- [Aim of the task]: Where the records hold the string "datasets", show the whole line it sits on.

- [The records]:

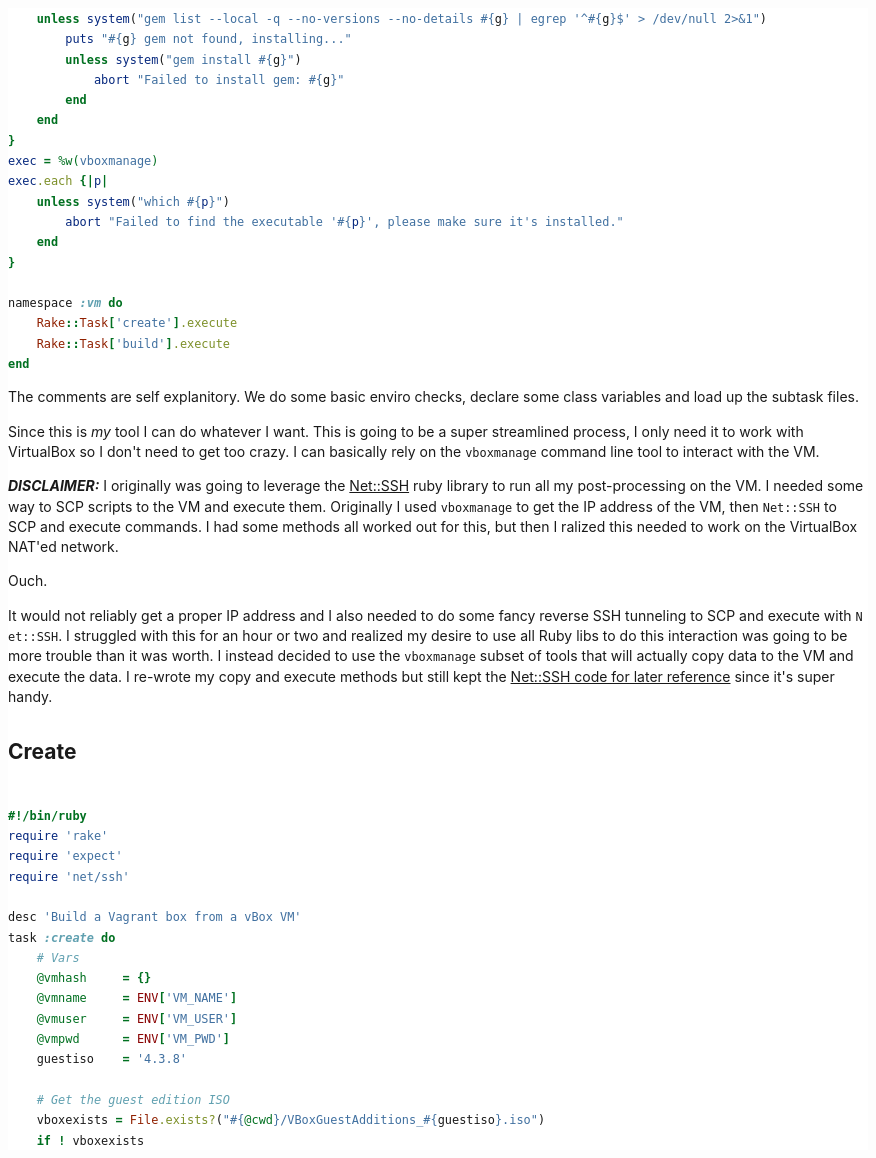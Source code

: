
 ```ruby
	unless system("gem list --local -q --no-versions --no-details #{g} | egrep '^#{g}$' > /dev/null 2>&1") 
		puts "#{g} gem not found, installing..."
		unless system("gem install #{g}")
			abort "Failed to install gem: #{g}"
		end
	end
}
exec = %w(vboxmanage)
exec.each {|p|
	unless system("which #{p}")
		abort "Failed to find the executable '#{p}', please make sure it's installed."
	end
}

namespace :vm do
	Rake::Task['create'].execute
	Rake::Task['build'].execute
end
```

The comments are self explanitory. We do some basic enviro checks, declare some class variables and load up the subtask files. 

Since this is *my* tool I can do whatever I want. This is going to be a super streamlined process, I only need it to work with VirtualBox so I don't need to get too crazy. I can basically rely on the ```vboxmanage``` command line tool to interact with the VM. 

***DISCLAIMER:*** I originally was going to leverage the [Net::SSH](http://net-ssh.github.io) ruby library to run all my post-processing on the VM. I needed some way to SCP scripts to the VM and execute them. Originally I used ```vboxmanage``` to get the IP address of the VM, then ```Net::SSH``` to SCP and execute commands. I had some methods all worked out for this, but then I ralized this needed to work on the VirtualBox NAT'ed network. 

Ouch. 

It would not reliably get a proper IP address and I also needed to do some fancy reverse SSH tunneling to SCP and execute with ```Net::SSH```. I struggled with this for an hour or two and realized my desire to use all Ruby libs to do this interaction was going to be more trouble than it was worth. I instead decided to use the ```vboxmanage``` subset of tools that will actually copy data to the VM and execute the data. I re-wrote my copy and execute methods but still kept the [Net::SSH code for later reference](https://github.com/malnick/create-vagrant-box/blob/master/extras/netssh_test.rb) since it's super handy. 

## Create 

```ruby

#!/bin/ruby
require 'rake'
require 'expect'
require 'net/ssh'

desc 'Build a Vagrant box from a vBox VM'
task :create do 
	# Vars 
	@vmhash 	= {}
	@vmname 	= ENV['VM_NAME'] 
	@vmuser 	= ENV['VM_USER']
	@vmpwd  	= ENV['VM_PWD']
	guestiso	= '4.3.8'

	# Get the guest edition ISO
	vboxexists = File.exists?("#{@cwd}/VBoxGuestAdditions_#{guestiso}.iso")
	if ! vboxexists
```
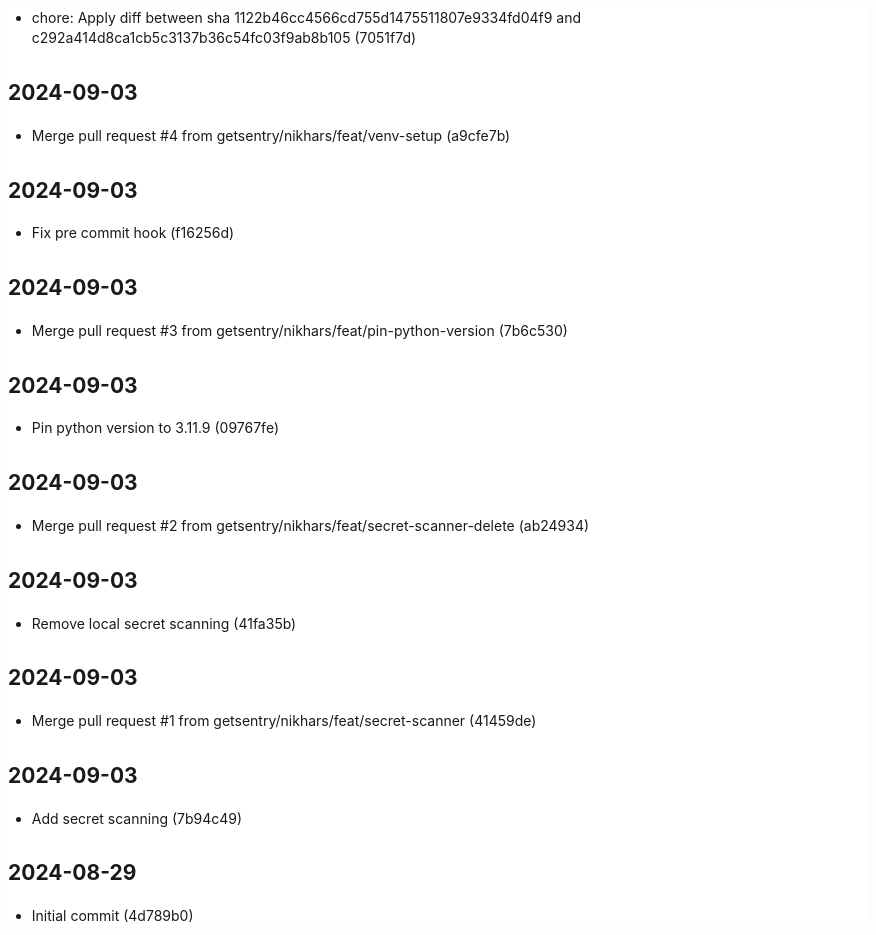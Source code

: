 - chore: Apply diff between sha 1122b46cc4566cd755d1475511807e9334fd04f9 and c292a414d8ca1cb5c3137b36c54fc03f9ab8b105 (7051f7d)
## 2024-09-03

- Merge pull request #4 from getsentry/nikhars/feat/venv-setup (a9cfe7b)
## 2024-09-03

- Fix pre commit hook (f16256d)
## 2024-09-03

- Merge pull request #3 from getsentry/nikhars/feat/pin-python-version (7b6c530)
## 2024-09-03

- Pin python version to 3.11.9 (09767fe)
## 2024-09-03

- Merge pull request #2 from getsentry/nikhars/feat/secret-scanner-delete (ab24934)
## 2024-09-03

- Remove local secret scanning (41fa35b)
## 2024-09-03

- Merge pull request #1 from getsentry/nikhars/feat/secret-scanner (41459de)
## 2024-09-03

- Add secret scanning (7b94c49)
## 2024-08-29

- Initial commit (4d789b0)
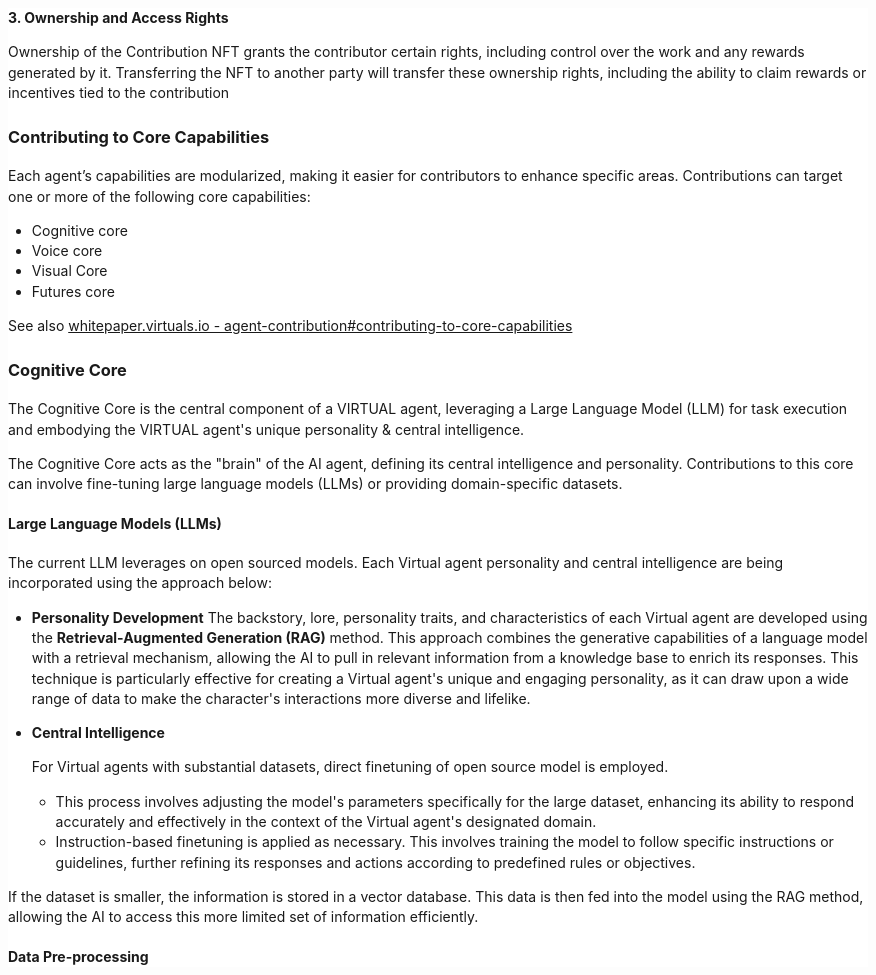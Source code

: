 **3. Ownership and Access Rights**

Ownership of the Contribution NFT grants the contributor certain rights, including control over the work and any rewards generated by it. Transferring the NFT to another party will transfer these ownership rights, including the ability to claim rewards or incentives tied to the contribution

### Contributing to Core Capabilities

Each agent’s capabilities are modularized, making it easier for contributors to enhance specific areas. Contributions can target one or more of the following core capabilities:

- Cognitive core
- Voice core
- Visual Core
- Futures core

See also [whitepaper.virtuals.io - agent-contribution#contributing-to-core-capabilities](https://whitepaper.virtuals.io/developer-documents/agent-contribution#contributing-to-core-capabilities)

### Cognitive Core

The Cognitive Core is the central component of a VIRTUAL agent, leveraging a Large Language Model (LLM) for task execution and embodying the VIRTUAL agent's unique personality & central intelligence.  

The Cognitive Core acts as the "brain" of the AI agent, defining its central intelligence and personality. Contributions to this core can involve fine-tuning large language models (LLMs) or providing domain-specific datasets.

#### Large Language Models (LLMs) 

The current LLM leverages on open sourced models. Each Virtual agent personality and central intelligence are being incorporated using the approach below:

- **Personality Development** The backstory, lore, personality traits, and characteristics of each Virtual agent are developed using the **Retrieval-Augmented Generation (RAG)** method. This approach combines the generative capabilities of a language model with a retrieval mechanism, allowing the AI to pull in relevant information from a knowledge base to enrich its responses. This technique is particularly effective for creating a Virtual agent's unique and engaging personality, as it can draw upon a wide range of data to make the character's interactions more diverse and lifelike.

- **Central Intelligence**

  For Virtual agents with substantial datasets, direct finetuning of open source model is employed. 

  - This process involves adjusting the model's parameters specifically for the large dataset, enhancing its ability to respond accurately and effectively in the context of the Virtual agent's designated domain. 
  - Instruction-based finetuning is applied as necessary. This involves training the model to follow specific instructions or guidelines, further refining its responses and actions according to predefined rules or objectives.  
  

If the dataset is smaller, the information is stored in a vector database. This data is then fed into the model using the RAG method, allowing the AI to access this more limited set of information efficiently.

#### Data Pre-processing
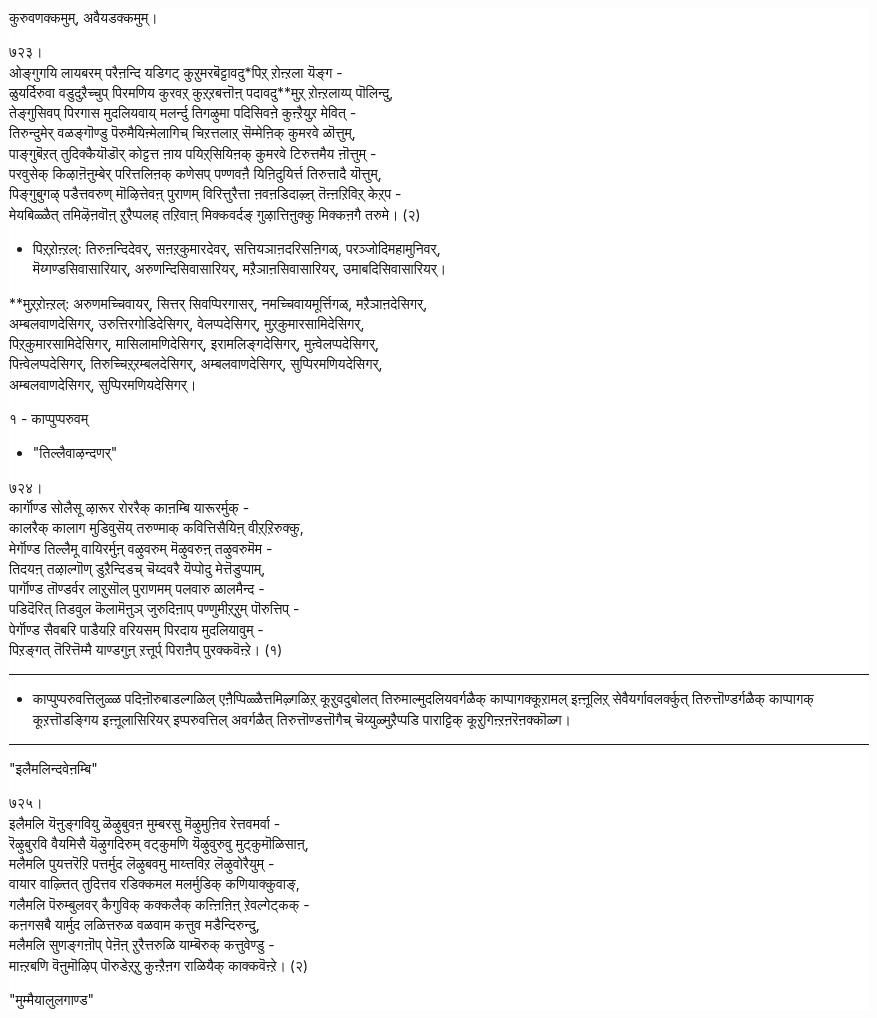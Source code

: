 कुरुवणक्कमुम्, अवैयडक्कमुम्।   
  
७२३।   
ओङ्गुगयि लायबरम् परैऩन्दि यडिगट् कुऱुमरबॆट्टावदु*पिऱ्‌ ऱोऩ्ऱला यॆङ्ग -   
ळुयर्दिरुवा वडुदुऱैच्चुप् पिरमणिय कुरवऱ्‌ कुऱ्‌ऱबत्तॊऩ् पदावदु**मुऱ्‌ ऱोऩ्ऱलाय्प् पॊलिन्दु,   
तेङ्गुसिवप् पिरगास मुदलियवाय् मलर्न्दु तिगऴुमा पदिसिवऩे कुऩ्ऱैयुऱ मेवित् -   
तिरुन्दुमेर् वळङ्गॊण्डु पॆरुमैयिऩ्मेलागिच् चिऱत्तलाऱ्‌ सॆम्मेऩिक् कुमरवे ळॊत्तुम्,   
पाङ्गुबॆऱत् तुदिक्कैयॊडॊर् कोट्टत्त ऩाय पयिऱ्‌सियिऩक् कुमरवे टिरुत्तमैय ऩॊत्तुम् -   
परवुसेक् किऴाऩॆऩुम्बेर् परित्तलिऩक् कणेसप् पण्णवऩै यिऩिदुयिर्त्त तिरुत्तादै यॊत्तुम्,   
पिङ्गुबुगऴ् पडैत्तवरुण् मॊऴित्तेवऩ् पुराणम् विरित्तुरैत्ता ऩवऩडिदाऴ्ऩ् तॆऩ्ऩऱिविऱ्‌ केऱ्‌प -   
मेयबिळ्ळैत् तमिऴॆऩवॊऩ् ऱुरैप्पलह् तऱिवाऩ् मिक्कवर्दङ् गुऴात्तिऩुक्कु मिक्कऩगै तरुमे। (२) 

* पिऱ्‌ऱोऩ्ऱल्: तिरुऩन्दिदेवर्, सऩऱ्‌कुमारदेवर्, सत्तियञाऩदरिसऩिगळ्, परञ्जोदिमहामुनिवर्,   
मॆय्गण्डसिवासारियार्, अरुणन्दिसिवासारियर्, मऱैञाऩसिवासारियर्, उमाबदिसिवासारियर्।   
  
**मुऱ्‌ऱोऩ्ऱल्: अरुणमच्चिवायर्, सित्तर् सिवप्पिरगासर्, नमच्चिवायमूर्त्तिगळ्, मऱैञाऩदेसिगर्,    
अम्बलवाणदेसिगर्, उरुत्तिरगोडिदेसिगर्, वेलप्पदेसिगर्, मुऱ्‌कुमारसामिदेसिगर्,   
पिऱ्‌कुमारसामिदेसिगर्, मासिलामणिदेसिगर्, इरामलिङ्गदेसिगर्, मुऩ्वेलप्पदेसिगर्,   
पिऩ्वेलप्पदेसिगर्, तिरुच्चिऱ्‌ऱम्बलदेसिगर्, अम्बलवाणदेसिगर्, सुप्पिरमणियदेसिगर्,   
अम्बलवाणदेसिगर्, सुप्पिरमणियदेसिगर्। 

१ - काप्पुप्परुवम्   
  
* "तिल्लैवाऴन्दणर्"   
  
७२४।   
कार्गॊण्ड सोलैसू ऴारूर रोररैक् काऩम्बि यारूरर्मुक् -   
कालरैक् कालाग मुडिवुसॆय् तरुण्माक् कवित्तिसैयिऩ् वीऱ्‌ऱिरुक्कु,   
मेर्गॊण्ड तिल्लैमू वायिरर्मुऩ् वऴुवरुम् मॆऴुवरुऩ् तऴुवरुमॆम -   
तिदयऩ् तऴाल्गॊण् डुऱैन्दिडच् चॆय्दवरै यॆप्पोदु मेत्तॆडुप्पाम्,   
पार्गॊण्ड तॊण्डर्वर लाऱुसॊल् पुराणमम् पलवारु ळालमैन्द -   
पडिदॆरित् तिडवुल कॆलामॆऩुञ् जुरुदिऩाप् पण्णुमीऱ्‌ऱुम् पॊरुत्तिप् -   
पेर्गॊण्ड सैवबरि पाडैयऱि वरियसम् पिरदाय मुदलियावुम् -    
पिऱङ्गत् तॆरित्तॆम्मै याण्डगुऩ् ऱत्तूर्प् पिराऩैप् पुरक्कवॆऩ्ऱे। (१)   
  
------------------------------------------------------------------------------------   
  
* काप्पुप्परुवत्तिलुळ्ळ पदिऩॊरुबाडल्गळिल् एऩैप्पिळ्ळैत्तमिऴ्गळिऱ्‌ कूऱुवदुबोलत् तिरुमाल्मुदलियवर्गळैक् काप्पागक्कूऱामल् इऩ्ऩूलिऱ्‌ सेवैयर्गावलर्क्कुत् तिरुत्तॊण्डर्गळैक् काप्पागक् कूऱत्तॊडङ्गिय इऩ्ऩूलासिरियर् इप्परुवत्तिल् अवर्गळैत् तिरुत्तॊण्डत्तॊगैच् चॆय्युळ्मुऱैप्पडि पाराट्टिक् कूऱुगिऩ्ऱऩरॆऩक्कॊळ्ग।   
------------------------------------------------------------------------------------   
  
"इलैमलिन्दवेऩम्बि"   
  
७२५।   
इलैमलि यॆऩुङ्गवियु ळॆऴुबुवऩ मुम्बरसु मॆऴुमुऩिव रेत्तवमर्वा -   
रॆऴुबुरवि वैयमिसै यॆऴुगदिरुम् वट्कुमणि यॆऴुवुरुवु मुट्कुमॊळिसाऩ्,   
मलैमलि पुयत्तरॆऱि पत्तर्मुद लॆऴुबवमु माय्त्तविऱ लॆऴुवोरैयुम् -   
वायार वाऴ्त्तित् तुदित्तव रडिक्कमल मलर्मुडिक् कणियाक्कुवाङ्,   
गलैमलि पॆरुम्बुलवर् कैगुविक् कक्कलैक् कऩ्ऩिऩिऩ् ऱेवल्गेट्कक् -   
कऩगसबै यार्मुद लळित्तरुळ वळवाम कत्तुव मडैन्दिरुन्दु,   
मलैमलि सुणङ्गऩॊप् पेऩॆऩ् ऱुरैत्तरुळि याम्बॆरुक् कत्तुवेण्डु -   
माऩ्ऱबणि वॆऩुमॊऴिप् पॊरुडेऱ्‌ऱु कुऩ्ऱैऩग राळियैक् काक्कवॆऩ्ऱे। (२)   
  
"मुम्मैयालुलगाण्ड"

- [Exercise output]:
The Cognitive Core acts as the "brain" of the AI agent, defining its central intelligence and personality. Contributions to this core can involve fine-tuning large language models (LLMs) or providing domain-specific datasets.
  For Virtual agents with substantial datasets, direct finetuning of open source model is employed. 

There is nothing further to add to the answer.